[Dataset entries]

= = = =

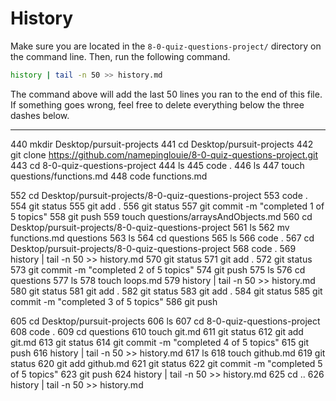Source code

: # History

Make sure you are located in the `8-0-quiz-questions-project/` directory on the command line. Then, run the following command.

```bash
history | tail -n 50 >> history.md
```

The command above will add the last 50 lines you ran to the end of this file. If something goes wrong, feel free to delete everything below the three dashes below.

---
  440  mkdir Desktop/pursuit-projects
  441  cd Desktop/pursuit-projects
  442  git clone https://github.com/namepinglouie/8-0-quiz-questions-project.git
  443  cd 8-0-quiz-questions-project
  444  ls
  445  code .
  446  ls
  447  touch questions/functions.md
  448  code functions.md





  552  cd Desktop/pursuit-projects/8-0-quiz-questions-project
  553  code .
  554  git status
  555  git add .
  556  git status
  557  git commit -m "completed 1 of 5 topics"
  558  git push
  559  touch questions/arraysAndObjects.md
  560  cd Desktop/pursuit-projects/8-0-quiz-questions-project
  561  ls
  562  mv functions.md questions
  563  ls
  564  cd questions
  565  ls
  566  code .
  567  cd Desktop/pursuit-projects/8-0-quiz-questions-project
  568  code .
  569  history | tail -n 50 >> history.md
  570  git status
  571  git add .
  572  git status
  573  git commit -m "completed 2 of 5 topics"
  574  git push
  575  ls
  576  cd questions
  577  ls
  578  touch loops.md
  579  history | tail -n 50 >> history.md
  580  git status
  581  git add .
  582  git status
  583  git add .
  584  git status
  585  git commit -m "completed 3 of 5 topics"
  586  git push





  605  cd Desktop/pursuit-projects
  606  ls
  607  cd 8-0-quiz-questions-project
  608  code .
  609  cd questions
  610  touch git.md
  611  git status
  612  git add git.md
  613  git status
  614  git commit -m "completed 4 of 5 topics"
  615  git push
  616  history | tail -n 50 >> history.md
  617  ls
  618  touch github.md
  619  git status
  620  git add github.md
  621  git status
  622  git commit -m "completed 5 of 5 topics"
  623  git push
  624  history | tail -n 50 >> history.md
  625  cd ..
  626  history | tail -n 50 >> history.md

= = = =

- About this exercise
Counting every line of the entries that holds the word "quiz", report the total and no other text.

- Task solution
7